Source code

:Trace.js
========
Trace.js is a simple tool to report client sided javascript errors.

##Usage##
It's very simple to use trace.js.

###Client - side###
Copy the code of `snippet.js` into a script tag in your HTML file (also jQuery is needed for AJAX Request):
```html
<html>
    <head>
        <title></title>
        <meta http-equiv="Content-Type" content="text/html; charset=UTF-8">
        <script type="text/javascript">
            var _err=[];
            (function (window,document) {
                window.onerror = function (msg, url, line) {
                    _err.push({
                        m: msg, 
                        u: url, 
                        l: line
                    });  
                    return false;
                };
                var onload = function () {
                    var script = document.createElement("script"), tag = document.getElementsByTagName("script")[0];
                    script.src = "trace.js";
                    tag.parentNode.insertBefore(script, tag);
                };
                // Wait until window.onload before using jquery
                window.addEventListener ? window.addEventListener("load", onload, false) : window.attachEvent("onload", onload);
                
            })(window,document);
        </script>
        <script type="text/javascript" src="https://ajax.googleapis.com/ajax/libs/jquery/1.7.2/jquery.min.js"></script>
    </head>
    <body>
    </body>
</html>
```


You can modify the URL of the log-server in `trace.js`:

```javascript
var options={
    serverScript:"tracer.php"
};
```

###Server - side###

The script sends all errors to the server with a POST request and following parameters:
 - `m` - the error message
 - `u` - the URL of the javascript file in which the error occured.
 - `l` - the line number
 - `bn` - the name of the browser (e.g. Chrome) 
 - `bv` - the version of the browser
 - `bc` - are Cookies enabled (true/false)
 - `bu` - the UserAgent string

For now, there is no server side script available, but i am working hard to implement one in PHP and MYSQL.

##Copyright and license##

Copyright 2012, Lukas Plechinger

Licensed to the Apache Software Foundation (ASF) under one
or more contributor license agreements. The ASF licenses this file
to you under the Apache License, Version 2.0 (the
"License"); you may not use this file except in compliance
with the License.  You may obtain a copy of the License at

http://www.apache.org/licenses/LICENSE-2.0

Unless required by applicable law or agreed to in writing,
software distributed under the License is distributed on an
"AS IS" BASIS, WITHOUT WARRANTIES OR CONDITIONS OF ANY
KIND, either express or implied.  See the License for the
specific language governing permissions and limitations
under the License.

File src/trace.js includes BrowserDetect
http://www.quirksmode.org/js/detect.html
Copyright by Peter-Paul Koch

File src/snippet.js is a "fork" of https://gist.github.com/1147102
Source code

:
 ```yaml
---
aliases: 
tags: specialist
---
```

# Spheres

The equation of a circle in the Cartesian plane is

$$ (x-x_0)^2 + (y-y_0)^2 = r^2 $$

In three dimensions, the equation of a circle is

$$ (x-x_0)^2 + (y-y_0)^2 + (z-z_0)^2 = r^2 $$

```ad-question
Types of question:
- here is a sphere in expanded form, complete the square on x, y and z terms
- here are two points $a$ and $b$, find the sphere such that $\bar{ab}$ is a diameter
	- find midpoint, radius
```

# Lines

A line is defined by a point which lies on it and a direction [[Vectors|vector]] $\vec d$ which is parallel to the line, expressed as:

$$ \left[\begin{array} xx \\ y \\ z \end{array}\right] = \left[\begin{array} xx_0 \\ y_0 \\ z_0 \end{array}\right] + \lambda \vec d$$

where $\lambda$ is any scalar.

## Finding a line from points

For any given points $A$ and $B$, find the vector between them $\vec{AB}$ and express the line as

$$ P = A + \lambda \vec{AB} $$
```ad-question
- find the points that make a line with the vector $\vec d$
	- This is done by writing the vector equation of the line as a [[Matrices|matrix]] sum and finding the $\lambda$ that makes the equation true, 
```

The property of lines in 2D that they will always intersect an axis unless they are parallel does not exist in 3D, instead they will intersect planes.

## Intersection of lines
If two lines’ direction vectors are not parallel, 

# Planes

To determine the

*WORK INSTRUCTIONS*
Begin at the first line of the records above and restate each line word for word, stopping after the line with "###Server - side###".

*EXERCISE OUTPUT*
Source code

:Trace.js
========
Trace.js is a simple tool to report client sided javascript errors.

##Usage##
It's very simple to use trace.js.

###Client - side###
Copy the code of `snippet.js` into a script tag in your HTML file (also jQuery is needed for AJAX Request):
```html
<html>
    <head>
        <title></title>
        <meta http-equiv="Content-Type" content="text/html; charset=UTF-8">
        <script type="text/javascript">
            var _err=[];
            (function (window,document) {
                window.onerror = function (msg, url, line) {
                    _err.push({
                        m: msg, 
                        u: url, 
                        l: line
                    });  
                    return false;
                };
                var onload = function () {
                    var script = document.createElement("script"), tag = document.getElementsByTagName("script")[0];
                    script.src = "trace.js";
                    tag.parentNode.insertBefore(script, tag);
                };
                // Wait until window.onload before using jquery
                window.addEventListener ? window.addEventListener("load", onload, false) : window.attachEvent("onload", onload);
                
            })(window,document);
        </script>
        <script type="text/javascript" src="https://ajax.googleapis.com/ajax/libs/jquery/1.7.2/jquery.min.js"></script>
    </head>
    <body>
    </body>
</html>
```


You can modify the URL of the log-server in `trace.js`:

```javascript
var options={
    serverScript:"tracer.php"
};
```

###Server - side###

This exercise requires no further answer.